The present meta-analyses are informative in that they are generally supportive of claims that active videogames can be effective health-promoting interventions. Previous systematic reviews have provided comprehensive overviews of published empirical studies, but because these have shown mixed results, they have been unable to draw firm conclusions about active videogames' effects. Lu et al.,16 for instance, do not comment specifically on the overall effectiveness of active videogames. The conclusion of Larsen et al.9 is that more research is necessary to study the effects of active videogames for the elderly. Another recent systematic review8 concluded that active videogames result in acute energy expenditure, but that it is not clear if active videogames result in longer-term health benefits. The preliminary estimates provided by the present meta-analytic procedures suggest that active videogames do indeed lead to improvements in children's BMI and in functional balance in the elderly.

It should be noted that the two sets of studies were vastly different in terms of populations and outcome measures. Thus, we can observe that the composite effect for the studies in the elderly was larger than the composite effect for the studies in children, but such a comparison would hardly be meaningful considering the vast differences between the studies. At the same time, active videogames can be used for many other populations and in many other contexts, limiting the extent to which the present findings can be generalized to a “general” effectiveness of active videogames. As such, the present meta-analyses offer preliminary estimations of the effects of active videogames, but only in these two specific health domains.

It should also be noted that the relatively small number of included studies in both meta-analyses induced severe limits on the conclusions that we can derive. For one, when the number of included studies is small, the estimate of the between-studies variance is imprecise, therefore compromising the precision of random-effects models.32 In addition, moderator analyses have only limited power with a small set of studies.40,41 This latter limitation is particularly noteworthy given the substantial heterogeneity that was found in the elderly studies. Our results revealed that 68 percent of the variance in effect sizes across the elderly studies was attributable to systematic differences. Thus, despite the fact that inclusion criteria resulted in similar populations across studies (healthy over-60 year olds) and similar interventions (active videogames), the estimate of heterogeneity suggested that the extent to which studies could be compared was limited. Perhaps this was due to the use of different assessment procedures for functional balance, for instance, the Berg Balance Scale,13 the Tinetti test,46 and the speed of backward and forward step.30 When selecting studies for a meta-analysis, identical assessment procedures are preferable. However, there is often no general consensus on what is the best way to assess important constructs, and studies tend to differ in the procedures that they use. As a result, it is quite common in meta-analyses to include different assessment procedures (e.g., Conn et al.47). In our case, we argue that it is justified to include studies with different assessment procedures for functional balance.
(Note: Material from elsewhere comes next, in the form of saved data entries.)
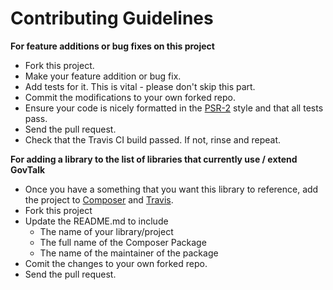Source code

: # Contributing Guidelines

**For feature additions or bug fixes on this project**
* Fork this project.
* Make your feature addition or bug fix.
* Add tests for it. This is vital - please don't skip this part.
* Commit the modifications to your own forked repo.
* Ensure your code is nicely formatted in the [PSR-2](https://github.com/php-fig/fig-standards/blob/master/accepted/PSR-2-coding-style-guide.md)
  style and that all tests pass.
* Send the pull request.
* Check that the Travis CI build passed. If not, rinse and repeat.

**For adding a library to the list of libraries that currently use / extend GovTalk**
* Once you have a something that you want this library to reference,
  add the project to [Composer](http://getcomposer.org/) and [Travis](http://travis-ci.org).
* Fork this project
* Update the README.md to include
  - The name of your library/project
  - The full name of the Composer Package
  - The name of the maintainer of the package
* Comit the changes to your own forked repo.
* Send the pull request.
However, it should be noted that the heterogeneity that may have resulted from this limits the extent to which studies could be compared.
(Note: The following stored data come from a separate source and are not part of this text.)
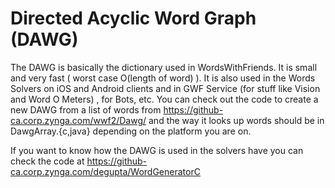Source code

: Directed Acyclic Word Graph (DAWG)
====================================
The DAWG is basically the dictionary used in WordsWithFriends. It is small and very fast ( worst case O(length of word) ). It is also used in the Words Solvers on iOS and Android clients and in GWF Service (for stuff like Vision and Word O Meters) , for Bots, etc. You can check out the code to create a new DAWG from a list of words from https://github-ca.corp.zynga.com/wwf2/Dawg/ and the way it looks up words should be in DawgArray.{c,java} depending on the platform you are on.

If you want to know how the DAWG is used in the solvers have you can check the code at https://github-ca.corp.zynga.com/degupta/WordGeneratorC
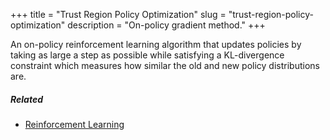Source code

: +++
title = "Trust Region Policy Optimization"
slug = "trust-region-policy-optimization"
description = "On-policy gradient method."
+++

An on-policy reinforcement learning algorithm that updates policies by taking as large a step as possible while satisfying a KL-divergence constraint which measures how similar the old and new policy distributions are.

##### Related
- [Reinforcement Learning](/reinforcement-learning)
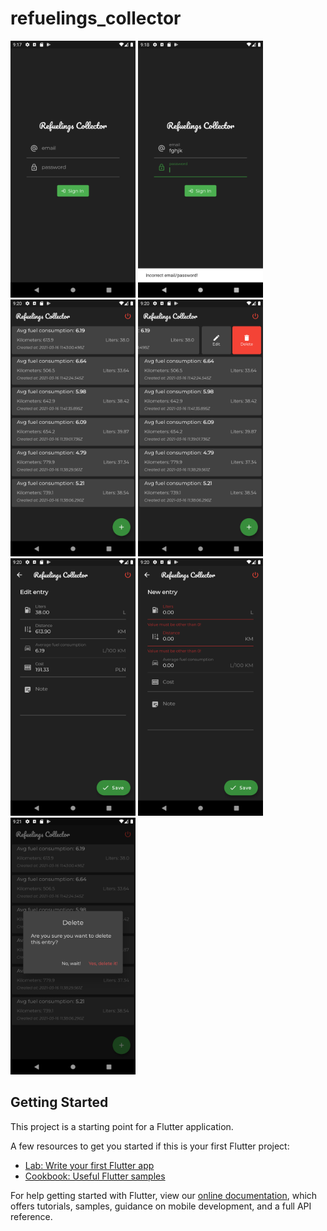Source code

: # refuelings_collector

<img src='./demo_screens/login.png' alt='login screen' width='200'> <img src='./demo_screens/login_validation.png' alt='login screen validation' width='200'>
<img src='./demo_screens/home.png' alt='home screen' width='200'> <img src='./demo_screens/card_slide.png' alt='card options' width='200'>
<img src='./demo_screens/edit.png' alt='edit form' width='200'> <img src='./demo_screens/create_validation.png' alt='form validation' width='200'>
<img src='./demo_screens/delete_confirmation.png' alt='confirm dialog' width='200'>

## Getting Started

This project is a starting point for a Flutter application.

A few resources to get you started if this is your first Flutter project:

- [Lab: Write your first Flutter app](https://flutter.dev/docs/get-started/codelab)
- [Cookbook: Useful Flutter samples](https://flutter.dev/docs/cookbook)

For help getting started with Flutter, view our
[online documentation](https://flutter.dev/docs), which offers tutorials,
samples, guidance on mobile development, and a full API reference.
In sum, the present results should be seen in light of the limited number of studies in both meta-analyses and the resultant limited possibilities to investigate the encountered heterogeneity. Caution is therefore warranted when interpreting the present results. Nevertheless, we argue that the composite effect sizes found in the present meta-analyses allow for some cautious optimism concerning the potential effects of active videogames for obesity prevention in the young and improvement of functional balance in the old. In future, meta-analytic procedures remain necessary to obtain valid estimates of active videogame effects. With additional empirical studies coming forth, effect size estimates are likely to become more reliable, moderator analyses will have increased power,40,41 and it will be possible to test for publication bias.42

Author Disclosure Statement

No competing financial interests exist.